Earnie Stewart celebrated Saturday by jumping on the back of teammate Alecko Eskandarian.
Rich Schultz/WireImage.com

United looking ahead, not back

In the wake of D.C. United's 2-0 victory against the MetroStars last weekend, coverage of the Eastern Conference Semifinal series has been dominated by plenty of discussion about Earnie Stewart's controversial opening goal.

In 67th minute, veteran midfielder Stewart found himself in acres of space when he latched on to Ryan Nelsen's long ball over the Metros defense, and with most of his startled defenders holding up their hands in search of an offside call, goalkeeper Jonny Walker was left helpless as Stewart lashed home what would be the game-winner.

"Christmas came early a little bit early for the fellas from D.C.," said Walker afterwards. "It was surprising. I know Earnie Stewart, and I don't think he's that fast."

The goal transformed the match, forcing the MetroStars to push forward in search of an equalizer, and Alecko Eskandarian made them pay in the dying moments when he slotted home United's second score to give his side another vital away goal.

But you won't find many apologists in the United camp.

"This is the past. We're looking forward to another game," said United head coach Peter Nowak. "There's nothing much to say now about last weekend. I think that if the referee and the whole committee said it wasn't offside, then it wasn't offside."

After watching video footage of the sequence himself, goalscorer Stewart has adopted a somewhat diplomatic tone.

"Yeah, I hear it's controversial," he said with a smile. "Even looking at the replay, you still can't see. You know, when defenders are running this way and offensive players are running that way, a 10-, 15-yard difference is there so quick. I expected a call, to hear a whistle, and I didn't hear anything, so I kept going.

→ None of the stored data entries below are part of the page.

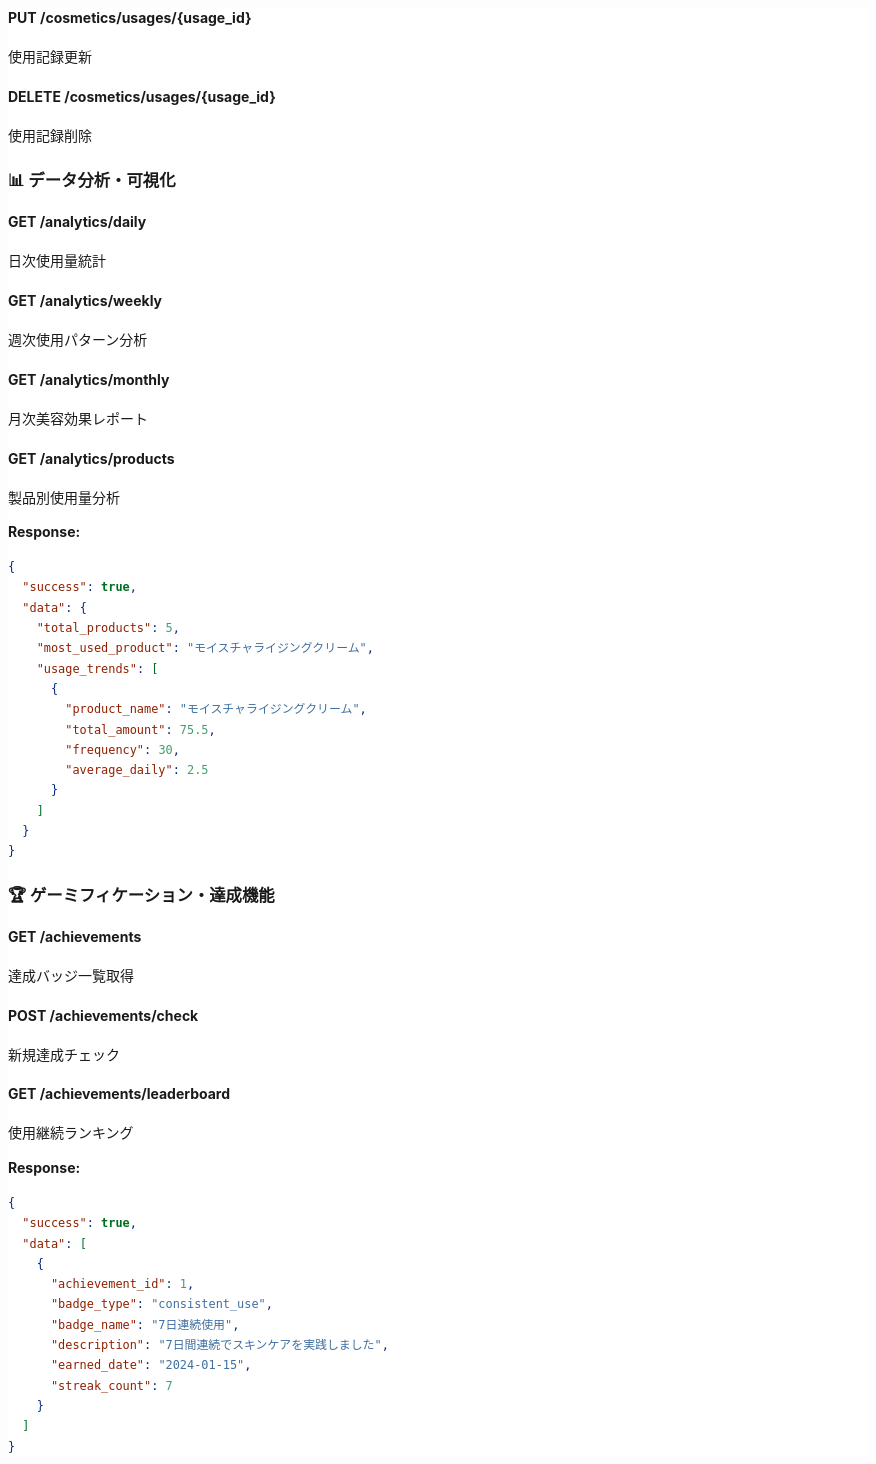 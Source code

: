 #### PUT /cosmetics/usages/{usage_id}
使用記録更新

#### DELETE /cosmetics/usages/{usage_id}
使用記録削除

### 📊 データ分析・可視化

#### GET /analytics/daily
日次使用量統計

#### GET /analytics/weekly  
週次使用パターン分析

#### GET /analytics/monthly
月次美容効果レポート

#### GET /analytics/products
製品別使用量分析

**Response:**
```json
{
  "success": true,
  "data": {
    "total_products": 5,
    "most_used_product": "モイスチャライジングクリーム",
    "usage_trends": [
      {
        "product_name": "モイスチャライジングクリーム",
        "total_amount": 75.5,
        "frequency": 30,
        "average_daily": 2.5
      }
    ]
  }
}
```

### 🏆 ゲーミフィケーション・達成機能

#### GET /achievements
達成バッジ一覧取得

#### POST /achievements/check
新規達成チェック

#### GET /achievements/leaderboard
使用継続ランキング

**Response:**
```json
{
  "success": true,
  "data": [
    {
      "achievement_id": 1,
      "badge_type": "consistent_use",
      "badge_name": "7日連続使用",
      "description": "7日間連続でスキンケアを実践しました",
      "earned_date": "2024-01-15",
      "streak_count": 7
    }
  ]
}
``` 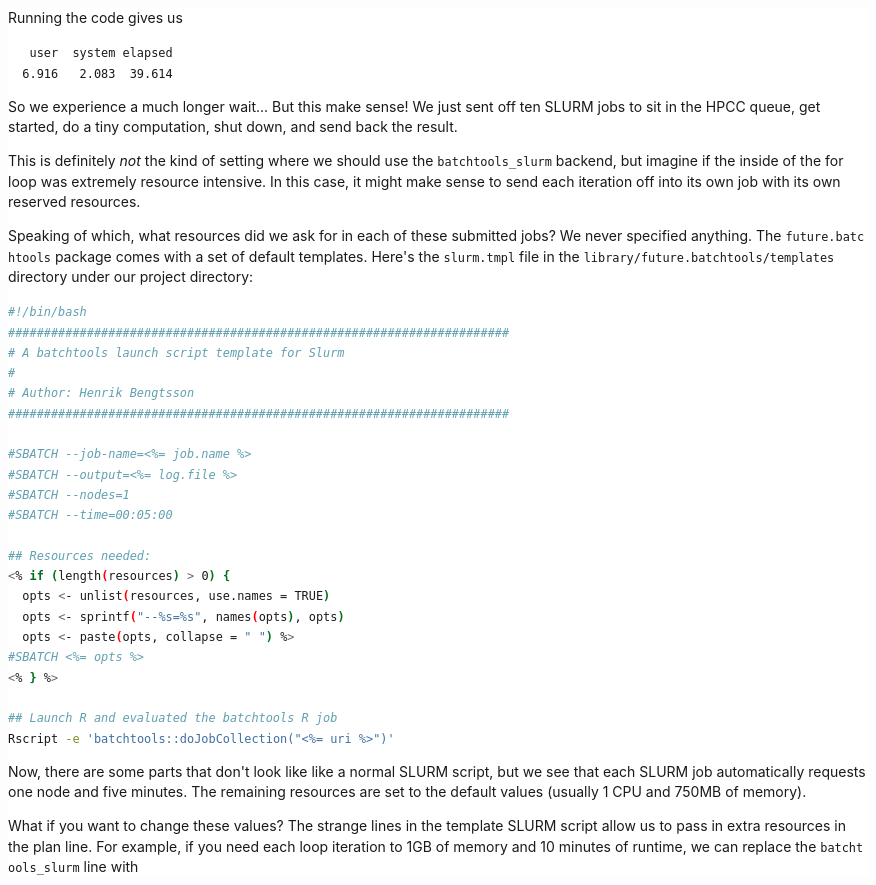 Running the code gives us

``` output
   user  system elapsed 
  6.916   2.083  39.614
```

So we experience a much longer wait...
But this make sense!
We just sent off ten SLURM jobs to sit in the HPCC queue, get started, do a tiny computation, shut down, and send back the result.

This is definitely *not* the kind of setting where we should use the `batchtools_slurm` backend, but imagine if the inside of the for loop was extremely resource intensive.
In this case, it might make sense to send each iteration off into its own job with its own reserved resources.

Speaking of which, what resources did we ask for in each of these submitted jobs?
We never specified anything.
The `future.batchtools` package comes with a set of default templates.
Here's the `slurm.tmpl` file in the `library/future.batchtools/templates` directory under our project directory:

``` bash
#!/bin/bash
######################################################################
# A batchtools launch script template for Slurm
#
# Author: Henrik Bengtsson 
######################################################################

#SBATCH --job-name=<%= job.name %>
#SBATCH --output=<%= log.file %>
#SBATCH --nodes=1
#SBATCH --time=00:05:00

## Resources needed:
<% if (length(resources) > 0) {
  opts <- unlist(resources, use.names = TRUE)
  opts <- sprintf("--%s=%s", names(opts), opts)
  opts <- paste(opts, collapse = " ") %>
#SBATCH <%= opts %>
<% } %>

## Launch R and evaluated the batchtools R job
Rscript -e 'batchtools::doJobCollection("<%= uri %>")'
```

Now, there are some parts that don't look like like a normal SLURM script, but we see that each SLURM job automatically requests one node and five minutes.
The remaining resources are set to the default values (usually 1 CPU and 750MB of memory).

What if you want to change these values?
The strange lines in the template SLURM script allow us to pass in extra resources in the plan line.
For example, if you need each loop iteration to 1GB of memory and 10 minutes of runtime, we can replace the `batchtools_slurm` line with

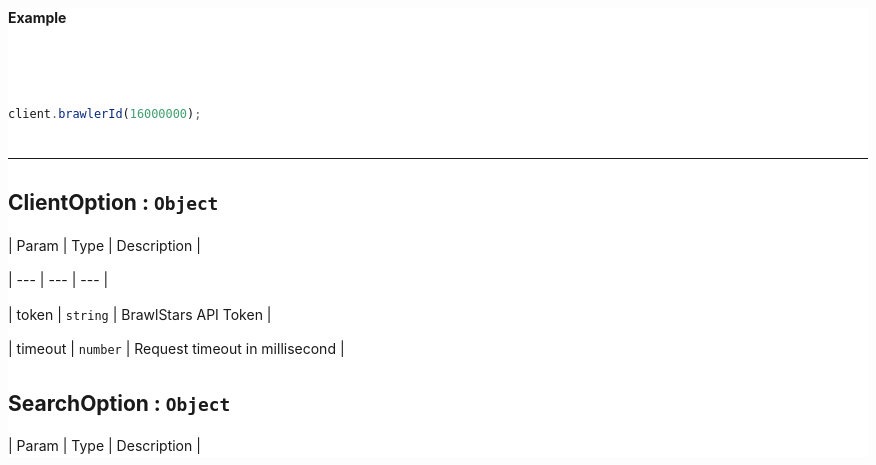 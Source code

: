 



**Example**



```js



client.brawlerId(16000000);



```



<hr>





<a  name="ClientOption"></a>





## ClientOption : <code>Object</code>





| Param | Type | Description |



| --- | --- | --- |



| token | <code>string</code> | BrawlStars API Token |



| timeout | <code>number</code> | Request timeout in millisecond |






<a  name="SearchOption"></a>





## SearchOption : <code>Object</code>





| Param | Type | Description |
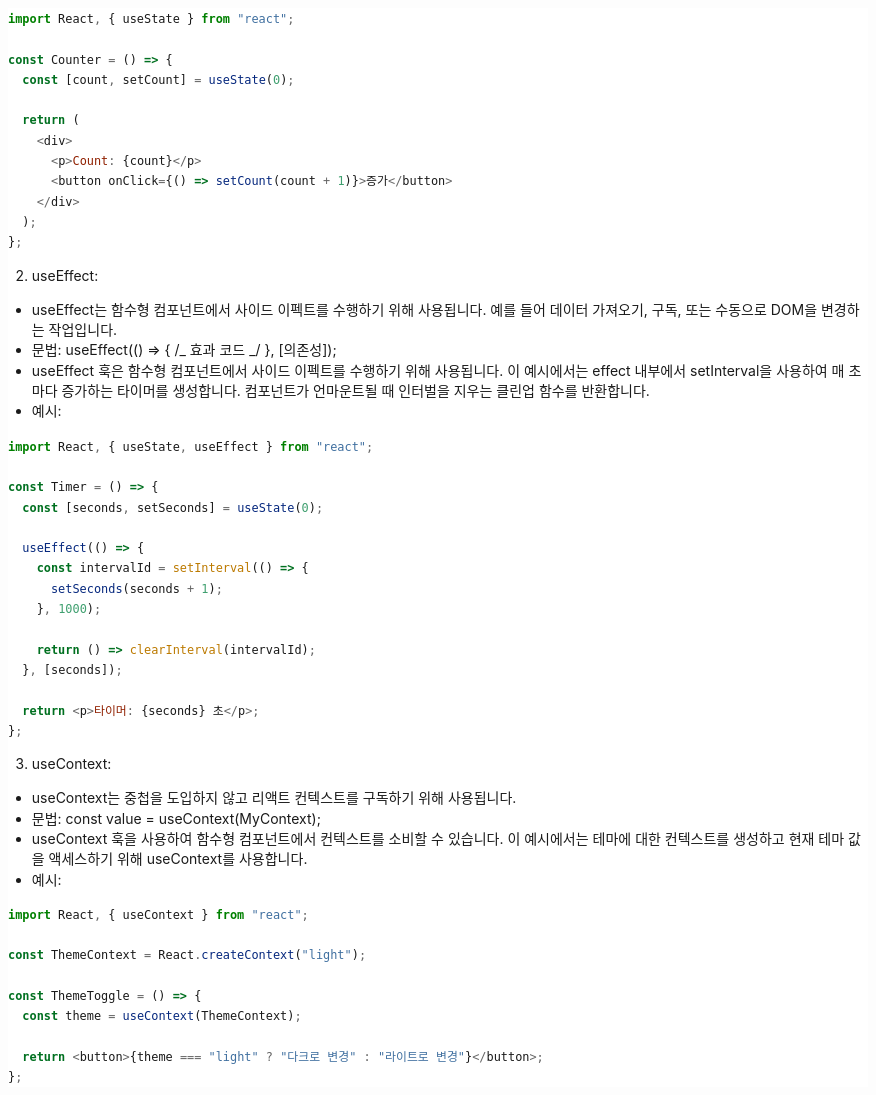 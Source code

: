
 ```js
import React, { useState } from "react";

const Counter = () => {
  const [count, setCount] = useState(0);

  return (
    <div>
      <p>Count: {count}</p>
      <button onClick={() => setCount(count + 1)}>증가</button>
    </div>
  );
};
```

<div class="content-ad"></div>

2. useEffect:

- useEffect는 함수형 컴포넌트에서 사이드 이펙트를 수행하기 위해 사용됩니다. 예를 들어 데이터 가져오기, 구독, 또는 수동으로 DOM을 변경하는 작업입니다.
- 문법: useEffect(() => { /_ 효과 코드 _/ }, [의존성]);
- useEffect 훅은 함수형 컴포넌트에서 사이드 이펙트를 수행하기 위해 사용됩니다. 이 예시에서는 effect 내부에서 setInterval을 사용하여 매 초마다 증가하는 타이머를 생성합니다. 컴포넌트가 언마운트될 때 인터벌을 지우는 클린업 함수를 반환합니다.
- 예시:

```js
import React, { useState, useEffect } from "react";

const Timer = () => {
  const [seconds, setSeconds] = useState(0);

  useEffect(() => {
    const intervalId = setInterval(() => {
      setSeconds(seconds + 1);
    }, 1000);

    return () => clearInterval(intervalId);
  }, [seconds]);

  return <p>타이머: {seconds} 초</p>;
};
```

3. useContext:

- useContext는 중첩을 도입하지 않고 리액트 컨텍스트를 구독하기 위해 사용됩니다.
- 문법: const value = useContext(MyContext);
- useContext 훅을 사용하여 함수형 컴포넌트에서 컨텍스트를 소비할 수 있습니다. 이 예시에서는 테마에 대한 컨텍스트를 생성하고 현재 테마 값을 액세스하기 위해 useContext를 사용합니다.
- 예시:

```js
import React, { useContext } from "react";

const ThemeContext = React.createContext("light");

const ThemeToggle = () => {
  const theme = useContext(ThemeContext);

  return <button>{theme === "light" ? "다크로 변경" : "라이트로 변경"}</button>;
};
```

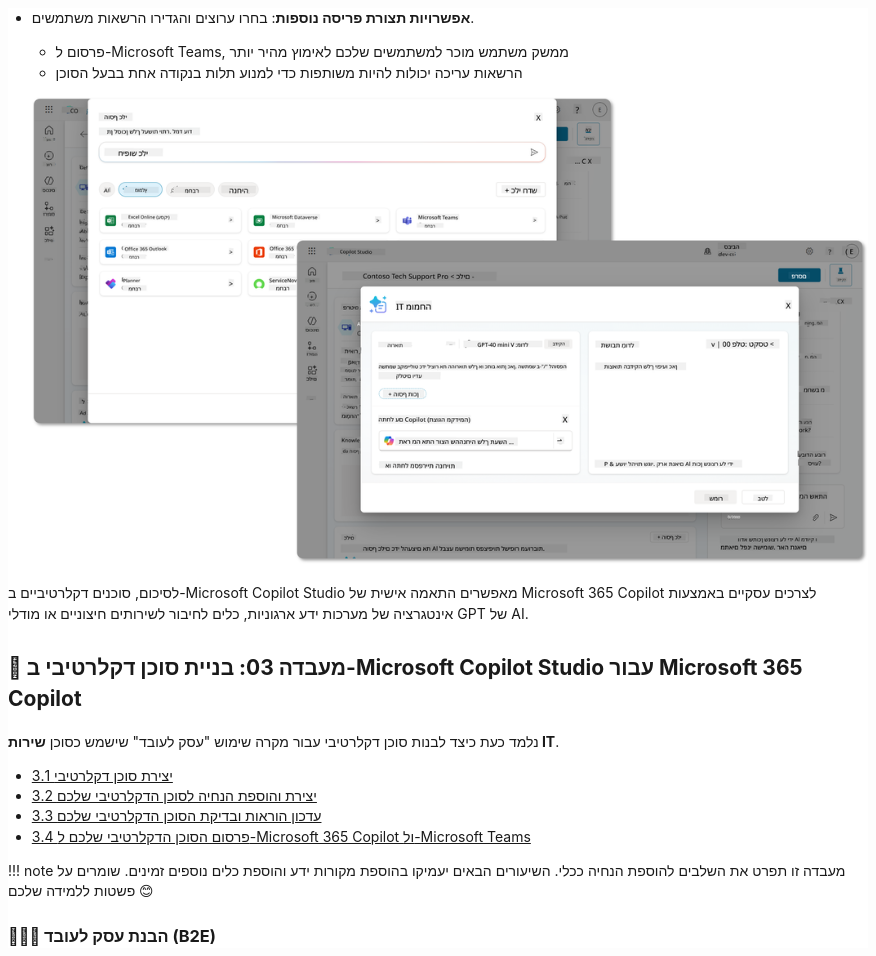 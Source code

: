 - **אפשרויות תצורת פריסה נוספות**: בחרו ערוצים והגדירו הרשאות משתמשים.
  - פרסום ל-Microsoft Teams, ממשק משתמש מוכר למשתמשים שלכם לאימוץ מהיר יותר
  - הרשאות עריכה יכולות להיות משותפות כדי למנוע תלות בנקודה אחת בבעל הסוכן

   ![התאמה אישית](../../../../../translated_images/3.0_02_AdvancedCapabilities.567f1ad30242874e1fef898b809026bfa893c5758f15366e1ba71587f8ff4784.he.png)

לסיכום, סוכנים דקלרטיביים ב-Microsoft Copilot Studio מאפשרים התאמה אישית של Microsoft 365 Copilot לצרכים עסקיים באמצעות אינטגרציה של מערכות ידע ארגוניות, כלים לחיבור לשירותים חיצוניים או מודלי GPT של AI.

## 🧪 מעבדה 03: בניית סוכן דקלרטיבי ב-Microsoft Copilot Studio עבור Microsoft 365 Copilot

נלמד כעת כיצד לבנות סוכן דקלרטיבי עבור מקרה שימוש "עסק לעובד" שישמש כסוכן **שירות IT**.

- [3.1 יצירת סוכן דקלרטיבי](../../../../../docs/recruit/03-create-a-declarative-agent-for-M365Copilot)
- [3.2 יצירת והוספת הנחיה לסוכן הדקלרטיבי שלכם](../../../../../docs/recruit/03-create-a-declarative-agent-for-M365Copilot)
- [3.3 עדכון הוראות ובדיקת הסוכן הדקלרטיבי שלכם](../../../../../docs/recruit/03-create-a-declarative-agent-for-M365Copilot)
- [3.4 פרסום הסוכן הדקלרטיבי שלכם ל-Microsoft 365 Copilot ול-Microsoft Teams](../../../../../docs/recruit/03-create-a-declarative-agent-for-M365Copilot)

!!! note
    מעבדה זו תפרט את השלבים להוספת הנחיה ככלי. השיעורים הבאים יעמיקו בהוספת מקורות ידע והוספת כלים נוספים זמינים. שומרים על פשטות ללמידה שלכם 😊

### 👩🏻‍💼 הבנת עסק לעובד (B2E)

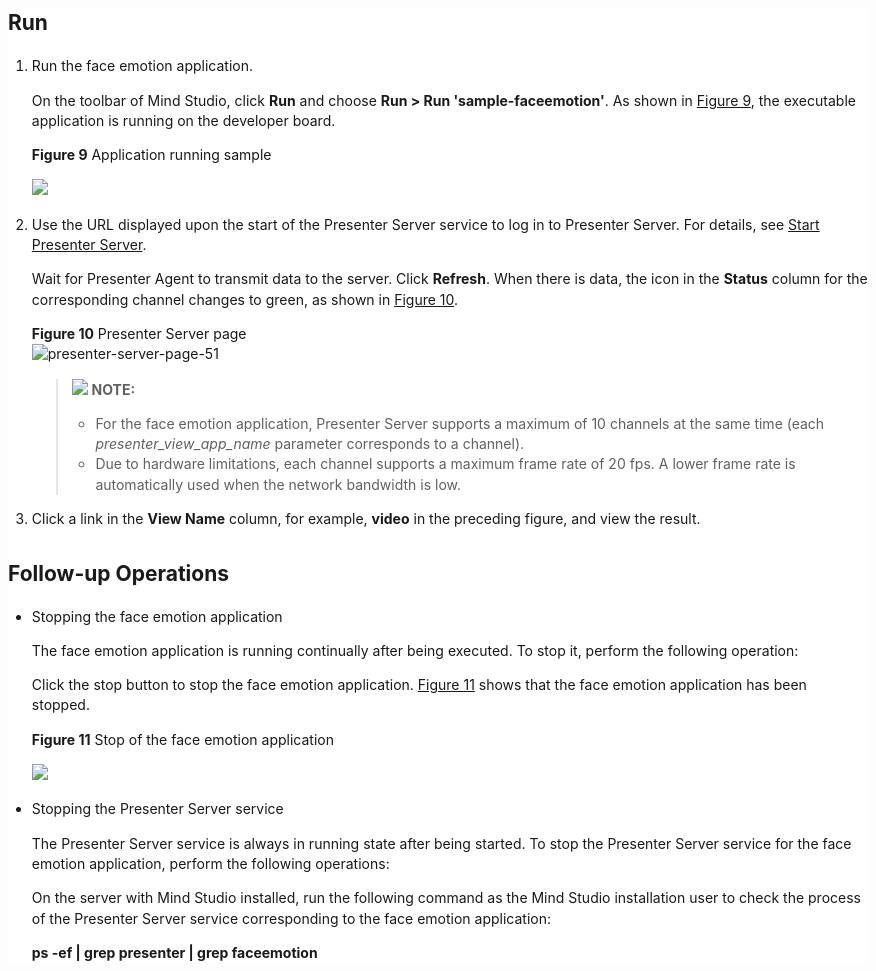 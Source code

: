 ## Run<a name="section551710297235"></a>

1.  Run the face emotion application.

    On the toolbar of Mind Studio, click  **Run**  and choose  **Run \> Run 'sample-faceemotion'**. As shown in  [Figure 9](#fig93931954162719), the executable application is running on the developer board.

    **Figure  9**  Application running sample<a name="fig93931954162719"></a>  
    

    ![](figures/en-us_image_0219105741.jpg)

2.  Use the URL displayed upon the start of the Presenter Server service to log in to Presenter Server. For details, see  [Start Presenter Server](#li499911453439).

    Wait for Presenter Agent to transmit data to the server. Click  **Refresh**. When there is data, the icon in the  **Status**  column for the corresponding channel changes to green, as shown in  [Figure 10](#fig113691556202312).

    **Figure  10**  Presenter Server page<a name="fig113691556202312"></a>  
    ![](figures/presenter-server-page-51.png "presenter-server-page-51")

    >![](public_sys-resources/icon-note.gif) **NOTE:**   
    >-   For the face emotion application, Presenter Server supports a maximum of 10 channels at the same time \(each  _presenter\_view\_app\_name_  parameter corresponds to a channel\).  
    >-   Due to hardware limitations, each channel supports a maximum frame rate of 20 fps. A lower frame rate is automatically used when the network bandwidth is low.  

3.  Click a link in the  **View Name**  column, for example,  **video**  in the preceding figure, and view the result.

## Follow-up Operations<a name="section177619345260"></a>

-   Stopping the face emotion application

    The face emotion application is running continually after being executed. To stop it, perform the following operation:

    Click the stop button to stop the face emotion application.  [Figure 11](#fig2182182518112)  shows that the face emotion application has been stopped.

    **Figure  11**  Stop of the face emotion application<a name="fig2182182518112"></a>  
    

    ![](figures/en-us_image_0219102951.gif)

-   Stopping the Presenter Server service

    The Presenter Server service is always in running state after being started. To stop the Presenter Server service for the face emotion application, perform the following operations:

    On the server with  Mind Studio  installed, run the following command as the  Mind Studio  installation user to check the process of the Presenter Server service corresponding to the face emotion application:

    **ps -ef | grep presenter | grep faceemotion**
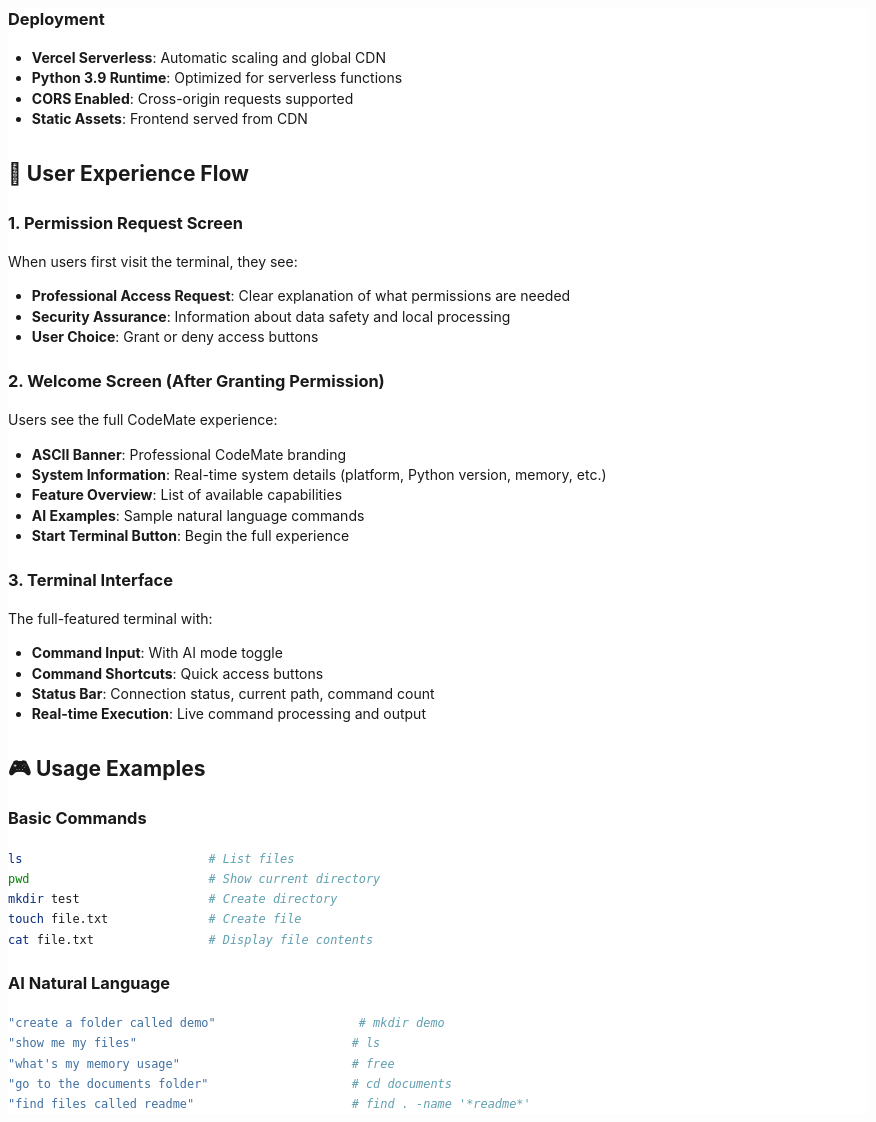 ### Deployment
- **Vercel Serverless**: Automatic scaling and global CDN
- **Python 3.9 Runtime**: Optimized for serverless functions
- **CORS Enabled**: Cross-origin requests supported
- **Static Assets**: Frontend served from CDN

## 🚀 User Experience Flow

### 1. **Permission Request Screen**
When users first visit the terminal, they see:
- **Professional Access Request**: Clear explanation of what permissions are needed
- **Security Assurance**: Information about data safety and local processing
- **User Choice**: Grant or deny access buttons

### 2. **Welcome Screen** (After Granting Permission)
Users see the full CodeMate experience:
- **ASCII Banner**: Professional CodeMate branding
- **System Information**: Real-time system details (platform, Python version, memory, etc.)
- **Feature Overview**: List of available capabilities
- **AI Examples**: Sample natural language commands
- **Start Terminal Button**: Begin the full experience

### 3. **Terminal Interface**
The full-featured terminal with:
- **Command Input**: With AI mode toggle
- **Command Shortcuts**: Quick access buttons
- **Status Bar**: Connection status, current path, command count
- **Real-time Execution**: Live command processing and output

## 🎮 Usage Examples

### Basic Commands
```bash
ls                          # List files
pwd                         # Show current directory
mkdir test                  # Create directory
touch file.txt              # Create file
cat file.txt                # Display file contents
```

### AI Natural Language
```bash
"create a folder called demo"                    # mkdir demo
"show me my files"                              # ls
"what's my memory usage"                        # free
"go to the documents folder"                    # cd documents
"find files called readme"                      # find . -name '*readme*'
```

I can understand (the MetroStars) point, because we would have been all over the ref too."

But the longtime U.S. national team star noted that the Metros back line had been living dangerously throughout the match.

"They played that way the first half, and I thought they got lucky a couple times with the long balls, and the flag did go up," Stewart said. "I don't even necessarily think it was an (offside) trap, but they were so far up the field with their defense -- not that they wanted to play the trap, but in the end they had to, and it burned them a little bit, I guess."

The Metros also expressed frustration with United's physical play, as D.C. committed 23 fouls, many of which were of the "professional" variety, stalling offensive buildups and hampering the home side's attackers -- Amado Guevara, Cornell Glen and company.

United rookie midfielder Josh Gros shrugged off suggestions that his side used negative tactics to get the win.

"I thought it was fair," he said. "I didn't think there was anything wrong with how we played. I thought it was a good game plan, well-executed."

Gros welcomes the prospect of a bruising return leg at RFK Stadium this Saturday, where the Metros might be adopting some strong-arm tactics of their own.

"I think (they) should be," he said. "It's a man's game."

Nowak, whose team has endured some questionable refereeing decisions throughout the year, seems fully content to be the beneficiary of a difficult call for the officials' crew.

"It's a split-second decision, and the referee made a decision," he said. "The guys I heard from upstairs, all of them, from both sides, say that in the moment Ryan got the ball on his feet, it wasn't offside because two players from the far side kept (Stewart) on. This is what I got, and I think we have to see what it really is: it's 2-0."

Charles Boehm is a contributor to MLSnet.com. This story was not subject to the approval of Major League Soccer or its clubs.